El sol apenas asoma cuando doña Leticia Puch cruza el portón del panteón municipal de San Francisco, en Campeche.

Lleva una canasta de pibipollos envueltos en hoja de plátano y un caminito de pétalos de cempasúchil que traza desde la entrada hasta la tumba de su madre.
“Ella me enseñó que las ánimas vienen en va y vén. Si no les pones su comida, se pierden”, dice mientras enciende 13 velas en forma de cruz. A las 12 de la noche, el cementerio se queda en silencio. Solo se escucha el viento del Golfo y el crujir de las hojas secas.
Es así como cientos de panteones en toda la República se visten, principalmente de color amarillo, con flor de cempasúchil, y se mezclan los aromas de las veladoras, cirios y comida de acuerdo a la región y “que en vida gustaron a los difuntos”.
Mariachis, tríos, bandas sinaloenses y norteños recorren los pasillos con sus instrumentos. Cobran 200 pesos por canción, pero si la familia no alcanza, negocian con un abrazo y un trago de mezcal. Donde si no se negocia es afuera de los panteones, donde ofrecen la tradicional flor de cempasúchil.
Los que menos tienen llegan con una bocina, cargada en el hombro. Conectan el celular, ponen “Amor Eterno” o “La Bikina” y dejan que el bajo retumbe entre las lápidas.
“Mi papá no quería mariachi caro y su rola favorita era ´El Rey´, ya está feliz”, dice un joven en Tijuana mientras el bajo hace vibrar la tierra.

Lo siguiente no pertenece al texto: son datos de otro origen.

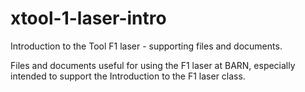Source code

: # xtool-1-laser-intro
Introduction to the Tool F1 laser - supporting files and documents.

Files and documents useful for using the F1 laser at BARN, especially intended to support the Introduction to the F1 laser class.
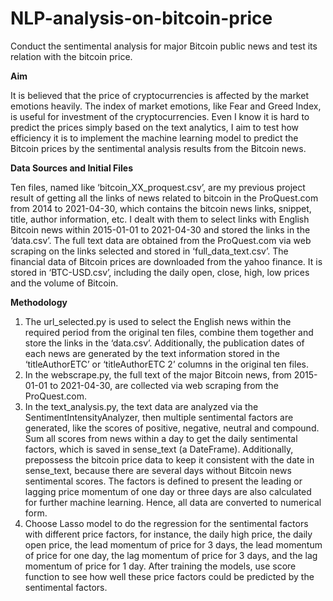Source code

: # NLP-analysis-on-bitcoin-price
Conduct the sentimental analysis for major Bitcoin public news and test its relation with the bitcoin price.

**Aim**

It is believed that the price of cryptocurrencies is affected by the market emotions heavily. The index of market emotions, like Fear and Greed Index, is useful for investment of the cryptocurrencies. Even I know it is hard to predict the prices simply based on the text analytics, I aim to test how efficiency it is to implement the machine learning model to predict the Bitcoin prices by the sentimental analysis results from the Bitcoin news.

**Data Sources and Initial Files**

Ten files, named like ‘bitcoin_XX_proquest.csv’, are my previous project result of getting all the links of news related to bitcoin in the ProQuest.com from 2014 to 2021-04-30, which contains the bitcoin news links, snippet, title, author information, etc. I dealt with them to select links with English Bitcoin news within 2015-01-01 to 2021-04-30 and stored the links in the ‘data.csv’.
The full text data are obtained from the ProQuest.com via web scraping on the links selected and stored in ‘full_data_text.csv’.
The financial data of Bitcoin prices are downloaded from the yahoo finance. It is stored in ‘BTC-USD.csv’, including the daily open, close, high, low prices and the volume of Bitcoin.

**Methodology**

1. The url_selected.py is used to select the English news within the required period from the original ten files, combine them together and store the links in the ‘data.csv’. Additionally, the publication dates of each news are generated by the text information stored in the ‘titleAuthorETC’ or ‘titleAuthorETC 2’ columns in the original ten files.
2. In the webscrape.py, the full text of the major Bitcoin news, from 2015-01-01 to 2021-04-30, are collected via web scraping from the ProQuest.com.
3. In the text_analysis.py, the text data are analyzed via the SentimentIntensityAnalyzer, then multiple sentimental factors are generated, like the scores of positive, negative, neutral and compound. Sum all scores from news within a day to get the daily sentimental factors, which is saved in sense_text (a DateFrame). Additionally, prepossess the bitcoin price data to keep it consistent with the date in sense_text, because there are several days without Bitcoin news sentimental scores. The factors is defined to present the leading or lagging price momentum of one day or three days are also calculated for further machine learning.
Hence, all data are converted to numerical form.
4. Choose Lasso model to do the regression for the sentimental factors with different price factors, for instance, the daily
high price, the daily open price, the lead momentum of price for 3 days, the lead momentum of price for one day, the lag momentum of price for 3 days, and the lag momentum of price for 1 day. After training the models, use score function to see how well these price factors could be predicted by the sentimental factors.
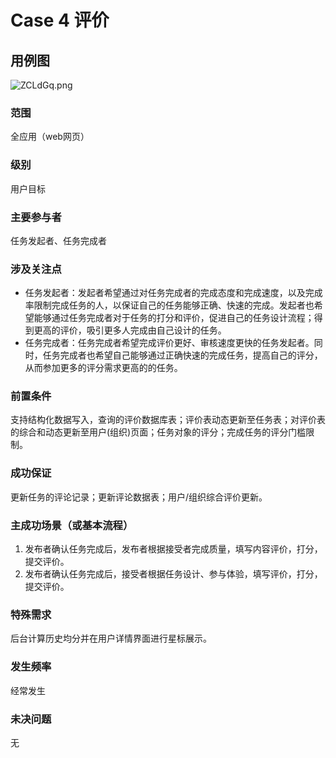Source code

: # Case 4 评价

## 用例图

![ZCLdGq.png](https://s2.ax1x.com/2019/06/23/ZCLdGq.png)

### 范围

全应用（web网页）

### 级别

用户目标

### 主要参与者

任务发起者、任务完成者

### 涉及关注点

- 任务发起者：发起者希望通过对任务完成者的完成态度和完成速度，以及完成率限制完成任务的人，以保证自己的任务能够正确、快速的完成。发起者也希望能够通过任务完成者对于任务的打分和评价，促进自己的任务设计流程；得到更高的评价，吸引更多人完成由自己设计的任务。
- 任务完成者：任务完成者希望完成评价更好、审核速度更快的任务发起者。同时，任务完成者也希望自己能够通过正确快速的完成任务，提高自己的评分，从而参加更多的评分需求更高的的任务。

### 前置条件

支持结构化数据写入，查询的评价数据库表；评价表动态更新至任务表；对评价表的综合和动态更新至用户(组织)页面；任务对象的评分；完成任务的评分门槛限制。

### 成功保证

更新任务的评论记录；更新评论数据表；用户/组织综合评价更新。

### 主成功场景（或基本流程）

1. 发布者确认任务完成后，发布者根据接受者完成质量，填写内容评价，打分，提交评价。
2. 发布者确认任务完成后，接受者根据任务设计、参与体验，填写评价，打分，提交评价。

### 特殊需求

后台计算历史均分并在用户详情界面进行星标展示。

### 发生频率

经常发生

### 未决问题

无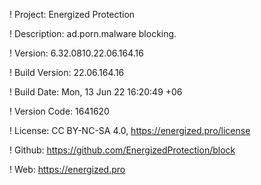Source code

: ! Project: Energized Protection

! Description: ad.porn.malware blocking.

! Version: 6.32.0810.22.06.164.16

! Build Version: 22.06.164.16

! Build Date: Mon, 13 Jun 22 16:20:49 +06

! Version Code: 1641620

! License: CC BY-NC-SA 4.0, https://energized.pro/license

! Github: https://github.com/EnergizedProtection/block

! Web: https://energized.pro
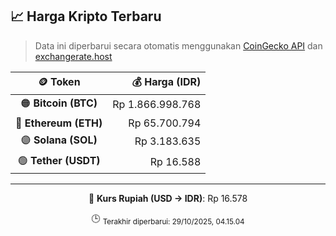 

<!-- HARGA_KRIPTO -->
## 📈 Harga Kripto Terbaru

> Data ini diperbarui secara otomatis menggunakan [CoinGecko API](https://www.coingecko.com/) dan [exchangerate.host](https://exchangerate.host/)

<div align="center">

| 🪙 Token | 💰 Harga (IDR) |
|:------:|---------------:|
| 🟠 **Bitcoin (BTC)**   | Rp 1.866.998.768 |
| 🔵 **Ethereum (ETH)**  | Rp 65.700.794 |
| 🟣 **Solana (SOL)**    | Rp 3.183.635 |
| 🟢 **Tether (USDT)**   | Rp 16.588 |

---

💱 **Kurs Rupiah (USD → IDR)**: Rp 16.578

🕒 <sub>Terakhir diperbarui: 29/10/2025, 04.15.04</sub>

</div>
<!-- /HARGA_KRIPTO -->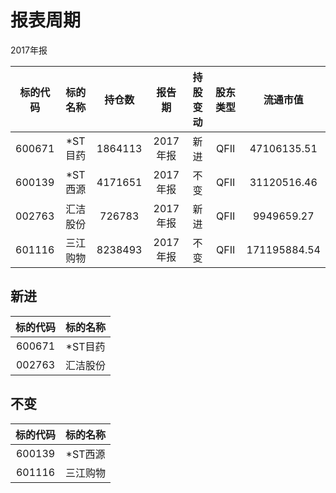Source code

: # 报表周期 

2017年报

| 标的代码 | 标的名称 | 持仓数 | 报告期 | 持股变动 | 股东类型 | 流通市值 |
|:--:|:--:|:--:|:--:|:--:|:--:|:--:|
|600671|*ST目药|1864113|2017年报|新进|QFII|47106135.51|
|600139|*ST西源|4171651|2017年报|不变|QFII|31120516.46|
|002763|汇洁股份|726783|2017年报|新进|QFII|9949659.27|
|601116|三江购物|8238493|2017年报|不变|QFII|171195884.54|


## 新进 

| 标的代码 | 标的名称 |
|:--:|:--:|
|600671|*ST目药|
|002763|汇洁股份|


## 不变 

| 标的代码 | 标的名称 |
|:--:|:--:|
|600139|*ST西源|
|601116|三江购物|

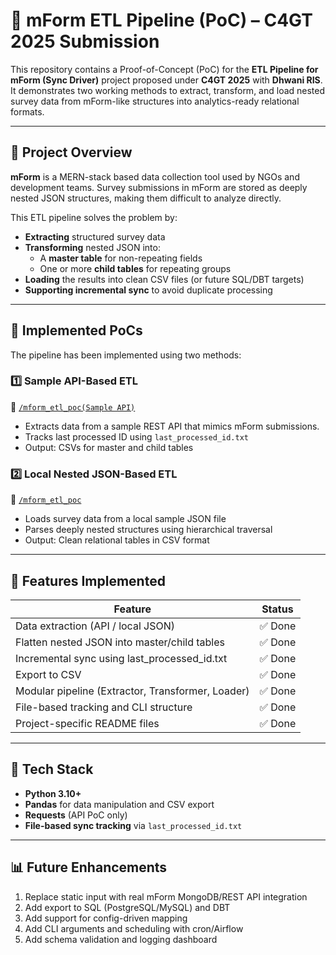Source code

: # 🧩 mForm ETL Pipeline (PoC) – C4GT 2025 Submission

This repository contains a Proof-of-Concept (PoC) for the **ETL Pipeline for mForm (Sync Driver)** project proposed under **C4GT 2025** with **Dhwani RIS**. 
It demonstrates two working methods to extract, transform, and load nested survey data from mForm-like structures into analytics-ready relational formats.

---

## 📌 Project Overview

**mForm** is a MERN-stack based data collection tool used by NGOs and development teams. Survey submissions in mForm are stored as deeply nested JSON structures, making them difficult to analyze directly.

This ETL pipeline solves the problem by:

- **Extracting** structured survey data
- **Transforming** nested JSON into:
  - A **master table** for non-repeating fields
  - One or more **child tables** for repeating groups
- **Loading** the results into clean CSV files (or future SQL/DBT targets)
- **Supporting incremental sync** to avoid duplicate processing

---

## 🧪 Implemented PoCs

The pipeline has been implemented using two methods:

### 1️⃣ Sample API-Based ETL  
📁 [`/mform_etl_poc(Sample API)`](./mform_etl_poc(Sample%20API))  
- Extracts data from a sample REST API that mimics mForm submissions.
- Tracks last processed ID using `last_processed_id.txt`
- Output: CSVs for master and child tables

### 2️⃣ Local Nested JSON-Based ETL  
📁 [`/mform_etl_poc`](./mform_etl_poc)  
- Loads survey data from a local sample JSON file
- Parses deeply nested structures using hierarchical traversal
- Output: Clean relational tables in CSV format

---

## 🚀 Features Implemented

| Feature                                             | Status   |
|----------------------------------------------------|----------|
| Data extraction (API / local JSON)                 | ✅ Done  |
| Flatten nested JSON into master/child tables       | ✅ Done  |
| Incremental sync using last_processed_id.txt       | ✅ Done  |
| Export to CSV                                       | ✅ Done  |
| Modular pipeline (Extractor, Transformer, Loader)  | ✅ Done  |
| File-based tracking and CLI structure              | ✅ Done  |
| Project-specific README files                      | ✅ Done  |

---

## 🔧 Tech Stack

- **Python 3.10+**
- **Pandas** for data manipulation and CSV export
- **Requests** (API PoC only)
- **File-based sync tracking** via `last_processed_id.txt`

---

## 📊 Future Enhancements

1. Replace static input with real mForm MongoDB/REST API integration
2. Add export to SQL (PostgreSQL/MySQL) and DBT
3. Add support for config-driven mapping
4. Add CLI arguments and scheduling with cron/Airflow
5. Add schema validation and logging dashboard

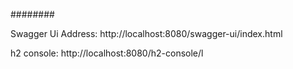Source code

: ########

Swagger Ui Address: http://localhost:8080/swagger-ui/index.html

h2 console: http://localhost:8080/h2-console/l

Así, en Tijuana, María López llega al Panteón Número 1 con una cerveza en bote, fría y una escoba de palma. Limpia la lápida de su papá, un trailero que cruzaba la frontera cada semana.
“Le cuento cómo van los niños, le pongo su corrido favorito. Aquí no se llora, se platica”, dice mientras su nieta pinta una calaverita de azúcar con glitter y graba un TikTok: “Abuelito, te mandamos un abrazo desde el más allá”.
En tanto, en Hermosillo, el Panteón Yáñez huele a carne asada. José Luis Valdez instala una mesa plegable frente a la tumba de su hermano.
“Le sirvo su taco de discada. Si no, se enoja”, bromea mientras la banda suena a todo volumen. Desde las 8 de la noche hasta las 3 de la mañana, el cementerio es un festín bajo las estrellas.
Mientras que, en Oaxaca, Petra Ruiz camina entre tapetes de flores en el Panteón San Miguel. Lleva chocolate de agua y mezcal para su abuela.
“Si no le ponemos su vela, no encuentra el camino de regreso al Mictlán”, dice mientras una comparsa de danzantes pasa con máscaras de jaguar. A medianoche, se apagan las luces. Solo quedan miles de flamas danzando.
En el lago de Pátzcuaro, doña Refugio, de 82 años, cruza en canoa con una cobija tejida y una taza de café de olla.
“Los muertos tienen frío. Mi mamá me enseñó a recibirlos con calor”, dice mientras las campanas repican y los cánticos en purépecha llenan la noche.
Asimismo, en Atlixco, Puebla, Leticia Sánchez arma un altar monumental con arcos de cempasúchil y una concha quemada.
“Mi esposo era panadero. Le cuento cómo va el negocio que me dejó, le pongo su mole. Aquí sigue vivo”, dice mientras el cementerio se ilumina con proyecciones de calaveras y marimba.
En Mérida, don Elías coloca xtabentún y cochinita pibil en la tumba de su esposa. Las almas comen la esencia. Por eso les dejamos lo mejor”, dice mientras los niños corren con papalotes que dicen “Te extraño”.
Y así, de Campeche a Baja California, México se convierte en un gran comedor al aire libre. No hay luto, hay reencuentro. No hay silencio, hay charla, música y bocinas. No hay fin, hay puerta giratoria. Porque aquí, nadie se muere mientras lo recordemos. Y cada 1 y 2 de noviembre, los que se adelantaron regresan a comer, a cantar y a convivir con nosotros. Los panteones se visten de amarillo, se aromatiza con flores, se inundan de risas, aunque también hay melancolía y amor.